Simpler and slower with a welcoming attitude, Cuba still has operating phone booths while we rocket forward on the G5. To grab an Uber in Cuba is to hitchhike. Kids play freely in the streets in lieu of an iPad epidemic, and strollers are a rare sight.

Over the decades, Cubans have faced constraints on individual freedoms and suffered from human rights violations. Yes, everyone has a job and the government provides health care, a free education and a paltry guaranteed income. But poverty is presuasive throughout Cuba.
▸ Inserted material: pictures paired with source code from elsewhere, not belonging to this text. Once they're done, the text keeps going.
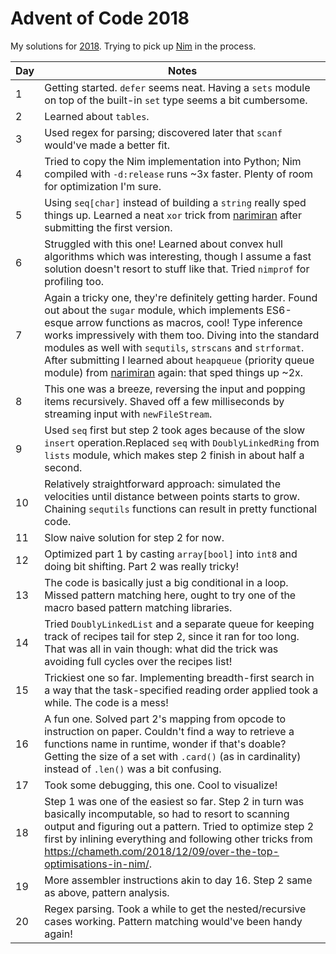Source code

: # Advent of Code 2018

My solutions for [2018](https://adventofcode.com/2018/). Trying to pick up [Nim](https://nim-lang.org/) in the process.

| Day | Notes |
|---|-------|
| 1 | Getting started. `defer` seems neat. Having a `sets` module on top of the built-in `set` type seems a bit cumbersome.  |
| 2 | Learned about `tables`. |
| 3 | Used regex for parsing; discovered later that `scanf` would've made a better fit. |
| 4 | Tried to copy the Nim implementation into Python; Nim compiled with `-d:release` runs ~3x faster. Plenty of room for optimization I'm sure. |
| 5 | Using `seq[char]` instead of building a `string` really sped things up. Learned a neat `xor` trick from [narimiran](https://github.com/narimiran/AdventOfCode2018/blob/master/nim/day05.nim#L9) after submitting the first version. |
| 6 | Struggled with this one! Learned about convex hull algorithms which was interesting, though I assume a fast solution doesn't resort to stuff like that. Tried `nimprof` for profiling too. |
| 7 | Again a tricky one, they're definitely getting harder. Found out about the `sugar` module, which implements ES6-esque arrow functions as macros, cool! Type inference works impressively with them too. Diving into the standard modules as well with `sequtils`, `strscans` and `strformat`. After submitting I learned about `heapqueue` (priority queue module) from [narimiran](https://github.com/narimiran/AdventOfCode2018) again: that sped things up ~2x. |
| 8 | This one was a breeze, reversing the input and popping items recursively. Shaved off a few milliseconds by streaming input with `newFileStream`. |
| 9 | Used `seq` first but step 2 took ages because of the slow `insert` operation.Replaced `seq` with `DoublyLinkedRing` from `lists` module, which makes step 2 finish in about half a second. |
| 10 | Relatively straightforward approach: simulated the velocities until distance between points starts to grow. Chaining `sequtils` functions can result in pretty functional code. |
| 11 | Slow naive solution for step 2 for now. |
| 12 | Optimized part 1 by casting `array[bool]` into `int8` and doing bit shifting. Part 2 was really tricky! |
| 13 | The code is basically just a big conditional in a loop. Missed pattern matching here, ought to try one of the macro based pattern matching libraries. |
| 14 | Tried `DoublyLinkedList` and a separate queue for keeping track of recipes tail for step 2, since it ran for too long. That was all in vain though: what did the trick was avoiding full cycles over the recipes list!  |
| 15 | Trickiest one so far. Implementing breadth-first search in a way that the task-specified reading order applied took a while. The code is a mess! |
| 16 | A fun one. Solved part 2's mapping from opcode to instruction on paper. Couldn't find a way to retrieve a functions name in runtime, wonder if that's doable? Getting the size of a set with `.card()` (as in cardinality) instead of `.len()` was a bit confusing. |
| 17 | Took some debugging, this one. Cool to visualize! |
| 18 | Step 1 was one of the easiest so far. Step 2 in turn was basically incomputable, so had to resort to scanning output and figuring out a pattern. Tried to optimize step 2 first by inlining everything and following other tricks from https://chameth.com/2018/12/09/over-the-top-optimisations-in-nim/. |
| 19 | More assembler instructions akin to day 16. Step 2 same as above, pattern analysis. |
| 20 | Regex parsing. Took a while to get the nested/recursive cases working. Pattern matching would've been handy again! |
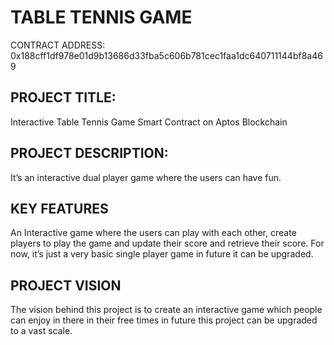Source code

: # TABLE TENNIS GAME

CONTRACT ADDRESS: 0x188cff1df978e01d9b13686d33fba5c606b781cec1faa1dc640711144bf8a469

## PROJECT TITLE:
Interactive Table Tennis Game Smart Contract on Aptos Blockchain

## PROJECT DESCRIPTION:
It’s an interactive dual player game where the users can have fun.

## KEY FEATURES
An Interactive game where the users can play with each other, create players to play the game and update their score and retrieve their score. For now, it’s just a very basic single player game in future it can be upgraded. 

## PROJECT VISION
The vision behind this project is to create an interactive game which people can enjoy in there in their free times in future this project can be upgraded to a vast scale.

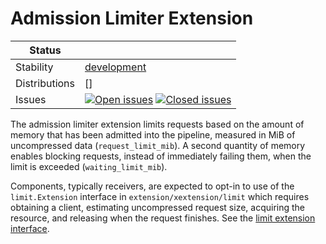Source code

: # Admission Limiter Extension

<!-- status autogenerated section -->
| Status        |           |
| ------------- |-----------|
| Stability     | [development]  |
| Distributions | [] |
| Issues        | [![Open issues](https://img.shields.io/github/issues-search/open-telemetry/opentelemetry-collector?query=is%3Aissue%20is%3Aopen%20label%3Aextension%2Fadmissionlimiter%20&label=open&color=orange&logo=opentelemetry)](https://github.com/open-telemetry/opentelemetry-collector/issues?q=is%3Aopen+is%3Aissue+label%3Aextension%2Fadmissionlimiter) [![Closed issues](https://img.shields.io/github/issues-search/open-telemetry/opentelemetry-collector?query=is%3Aissue%20is%3Aclosed%20label%3Aextension%2Fadmissionlimiter%20&label=closed&color=blue&logo=opentelemetry)](https://github.com/open-telemetry/opentelemetry-collector/issues?q=is%3Aclosed+is%3Aissue+label%3Aextension%2Fadmissionlimiter) |

[development]: https://github.com/open-telemetry/opentelemetry-collector/blob/main/docs/component-stability.md#development
<!-- end autogenerated section -->

The admission limiter extension limits requests based on the amount of
memory that has been admitted into the pipeline, measured in MiB of
uncompressed data (`request_limit_mib`). A second quantity of memory
enables blocking requests, instead of immediately failing them, when
the limit is exceeded (`waiting_limit_mib`).

Components, typically receivers, are expected to opt-in to use of the
`limit.Extension` interface in `extension/xextension/limit` which
requires obtaining a client, estimating uncompressed request size,
acquiring the resource, and releasing when the request finishes.  See
the [limit extension interface](#../xextension/limit/README.md).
It is a system that does not work, which in part explains the new partnership with the US.

Today, Cuba represents living nostalgia — time stopped.

A natural response to change

It reminded me of how we do real estate today in the U.S.; it too is wedded to the past and often resistant to change.
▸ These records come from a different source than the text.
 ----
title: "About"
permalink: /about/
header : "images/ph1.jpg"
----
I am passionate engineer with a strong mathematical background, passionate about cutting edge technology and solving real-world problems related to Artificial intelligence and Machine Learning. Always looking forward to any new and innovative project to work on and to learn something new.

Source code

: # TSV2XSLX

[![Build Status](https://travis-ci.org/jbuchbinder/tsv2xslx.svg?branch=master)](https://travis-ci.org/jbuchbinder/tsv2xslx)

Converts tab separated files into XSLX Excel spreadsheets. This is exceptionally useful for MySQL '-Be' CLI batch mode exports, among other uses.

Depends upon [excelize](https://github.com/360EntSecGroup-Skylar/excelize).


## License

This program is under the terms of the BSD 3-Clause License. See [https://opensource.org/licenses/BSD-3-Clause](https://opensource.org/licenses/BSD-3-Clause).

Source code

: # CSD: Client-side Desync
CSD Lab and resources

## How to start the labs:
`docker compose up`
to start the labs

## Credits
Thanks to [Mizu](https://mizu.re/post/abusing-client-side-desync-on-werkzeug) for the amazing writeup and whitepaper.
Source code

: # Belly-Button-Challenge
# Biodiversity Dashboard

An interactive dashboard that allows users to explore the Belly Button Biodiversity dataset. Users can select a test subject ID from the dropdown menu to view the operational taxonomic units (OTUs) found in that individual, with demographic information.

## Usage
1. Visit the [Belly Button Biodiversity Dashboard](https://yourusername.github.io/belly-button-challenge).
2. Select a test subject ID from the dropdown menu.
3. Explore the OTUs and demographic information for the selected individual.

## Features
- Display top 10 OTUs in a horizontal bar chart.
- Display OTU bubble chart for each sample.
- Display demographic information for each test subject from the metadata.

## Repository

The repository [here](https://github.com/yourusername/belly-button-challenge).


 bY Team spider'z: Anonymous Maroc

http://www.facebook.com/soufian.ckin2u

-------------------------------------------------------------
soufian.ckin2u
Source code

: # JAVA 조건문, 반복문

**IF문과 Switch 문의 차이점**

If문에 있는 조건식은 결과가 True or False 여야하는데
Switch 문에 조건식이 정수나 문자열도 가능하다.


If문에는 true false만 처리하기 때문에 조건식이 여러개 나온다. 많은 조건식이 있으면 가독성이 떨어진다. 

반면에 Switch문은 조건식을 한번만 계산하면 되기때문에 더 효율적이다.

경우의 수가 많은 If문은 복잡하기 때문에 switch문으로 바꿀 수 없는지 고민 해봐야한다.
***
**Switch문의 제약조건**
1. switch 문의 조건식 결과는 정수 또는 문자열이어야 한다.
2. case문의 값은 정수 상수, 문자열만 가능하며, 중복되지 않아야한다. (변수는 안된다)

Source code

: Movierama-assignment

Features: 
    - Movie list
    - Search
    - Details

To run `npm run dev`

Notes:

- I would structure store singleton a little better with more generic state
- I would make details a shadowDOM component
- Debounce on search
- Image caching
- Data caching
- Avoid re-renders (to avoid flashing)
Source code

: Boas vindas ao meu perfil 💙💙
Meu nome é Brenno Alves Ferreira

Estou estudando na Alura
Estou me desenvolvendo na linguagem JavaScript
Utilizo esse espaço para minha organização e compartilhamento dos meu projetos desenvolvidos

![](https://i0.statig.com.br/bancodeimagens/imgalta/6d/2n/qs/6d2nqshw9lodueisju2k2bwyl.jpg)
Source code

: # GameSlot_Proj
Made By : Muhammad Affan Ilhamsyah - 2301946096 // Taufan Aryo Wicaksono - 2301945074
I recently witnessed that yearning for another time when I was sitting on a panel at the Leading Real Estate Companies of the World (LeadingRE) mega gathering in Miami two weeks ago.

LeadingRE CEO and moderator Pam O’Connor started by asking me about the feasibility of on-demand real estate services. I put an extreme stake in the ground to boil some blood.

I responded that “instant everything” will transform real estate and speed up the transaction from weeks and months to a few days, accelerating the sales process and shrinking the time it takes for agents and brokers to get paid. The result: more seller and agent certainty.

It did not take long for the discussion to drift to nostalgia for the importance of relationships in real estate and the beauty of artisanal services.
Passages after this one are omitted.